Given entries =
.....
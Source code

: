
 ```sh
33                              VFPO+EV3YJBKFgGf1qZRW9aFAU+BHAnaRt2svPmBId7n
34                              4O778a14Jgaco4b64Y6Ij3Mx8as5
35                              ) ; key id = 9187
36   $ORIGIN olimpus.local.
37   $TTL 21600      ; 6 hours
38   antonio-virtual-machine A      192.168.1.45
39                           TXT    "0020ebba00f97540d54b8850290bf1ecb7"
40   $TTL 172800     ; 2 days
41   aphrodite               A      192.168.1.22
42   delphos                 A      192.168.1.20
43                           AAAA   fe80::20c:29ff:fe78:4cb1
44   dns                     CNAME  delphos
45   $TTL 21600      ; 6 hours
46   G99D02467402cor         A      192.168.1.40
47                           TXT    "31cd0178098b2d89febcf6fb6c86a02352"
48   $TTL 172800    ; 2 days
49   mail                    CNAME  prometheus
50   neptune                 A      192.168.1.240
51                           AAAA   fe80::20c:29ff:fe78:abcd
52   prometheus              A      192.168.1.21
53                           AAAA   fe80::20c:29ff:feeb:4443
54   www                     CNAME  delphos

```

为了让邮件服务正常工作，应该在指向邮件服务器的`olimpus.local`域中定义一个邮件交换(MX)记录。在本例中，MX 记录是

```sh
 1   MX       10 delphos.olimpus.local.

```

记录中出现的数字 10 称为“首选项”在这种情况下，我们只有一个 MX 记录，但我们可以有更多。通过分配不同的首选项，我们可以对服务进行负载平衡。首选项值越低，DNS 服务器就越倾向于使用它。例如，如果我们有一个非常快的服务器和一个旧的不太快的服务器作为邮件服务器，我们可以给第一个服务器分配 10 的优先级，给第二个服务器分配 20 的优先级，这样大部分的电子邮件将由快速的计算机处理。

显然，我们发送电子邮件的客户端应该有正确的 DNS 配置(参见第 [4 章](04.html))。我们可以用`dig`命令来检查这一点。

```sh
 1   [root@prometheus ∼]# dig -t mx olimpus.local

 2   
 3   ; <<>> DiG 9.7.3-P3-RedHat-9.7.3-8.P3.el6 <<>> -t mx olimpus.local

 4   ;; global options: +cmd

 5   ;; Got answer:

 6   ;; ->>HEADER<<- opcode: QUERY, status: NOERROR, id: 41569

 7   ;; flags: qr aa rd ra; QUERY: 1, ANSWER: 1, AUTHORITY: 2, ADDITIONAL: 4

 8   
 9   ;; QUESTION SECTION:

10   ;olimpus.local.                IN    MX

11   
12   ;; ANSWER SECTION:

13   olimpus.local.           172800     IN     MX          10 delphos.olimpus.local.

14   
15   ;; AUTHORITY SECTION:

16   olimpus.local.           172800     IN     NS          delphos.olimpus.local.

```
.....
Task prompt =
Write every line of the material above again, exactly.

Answer section =
Source code

:
 ```sh
33                              VFPO+EV3YJBKFgGf1qZRW9aFAU+BHAnaRt2svPmBId7n
34                              4O778a14Jgaco4b64Y6Ij3Mx8as5
35                              ) ; key id = 9187
36   $ORIGIN olimpus.local.
37   $TTL 21600      ; 6 hours
38   antonio-virtual-machine A      192.168.1.45
39                           TXT    "0020ebba00f97540d54b8850290bf1ecb7"
40   $TTL 172800     ; 2 days
41   aphrodite               A      192.168.1.22
42   delphos                 A      192.168.1.20
43                           AAAA   fe80::20c:29ff:fe78:4cb1
44   dns                     CNAME  delphos
45   $TTL 21600      ; 6 hours
46   G99D02467402cor         A      192.168.1.40
47                           TXT    "31cd0178098b2d89febcf6fb6c86a02352"
48   $TTL 172800    ; 2 days
49   mail                    CNAME  prometheus
50   neptune                 A      192.168.1.240
51                           AAAA   fe80::20c:29ff:fe78:abcd
52   prometheus              A      192.168.1.21
53                           AAAA   fe80::20c:29ff:feeb:4443
54   www                     CNAME  delphos

```

为了让邮件服务正常工作，应该在指向邮件服务器的`olimpus.local`域中定义一个邮件交换(MX)记录。在本例中，MX 记录是

```sh
 1   MX       10 delphos.olimpus.local.

```

记录中出现的数字 10 称为“首选项”在这种情况下，我们只有一个 MX 记录，但我们可以有更多。通过分配不同的首选项，我们可以对服务进行负载平衡。首选项值越低，DNS 服务器就越倾向于使用它。例如，如果我们有一个非常快的服务器和一个旧的不太快的服务器作为邮件服务器，我们可以给第一个服务器分配 10 的优先级，给第二个服务器分配 20 的优先级，这样大部分的电子邮件将由快速的计算机处理。

显然，我们发送电子邮件的客户端应该有正确的 DNS 配置(参见第 [4 章](04.html))。我们可以用`dig`命令来检查这一点。

```sh
 1   [root@prometheus ∼]# dig -t mx olimpus.local

 2   
 3   ; <<>> DiG 9.7.3-P3-RedHat-9.7.3-8.P3.el6 <<>> -t mx olimpus.local

 4   ;; global options: +cmd

 5   ;; Got answer:

 6   ;; ->>HEADER<<- opcode: QUERY, status: NOERROR, id: 41569

 7   ;; flags: qr aa rd ra; QUERY: 1, ANSWER: 1, AUTHORITY: 2, ADDITIONAL: 4

 8   
 9   ;; QUESTION SECTION:

10   ;olimpus.local.                IN    MX

11   
12   ;; ANSWER SECTION:

13   olimpus.local.           172800     IN     MX          10 delphos.olimpus.local.

14   
15   ;; AUTHORITY SECTION:

16   olimpus.local.           172800     IN     NS          delphos.olimpus.local.

```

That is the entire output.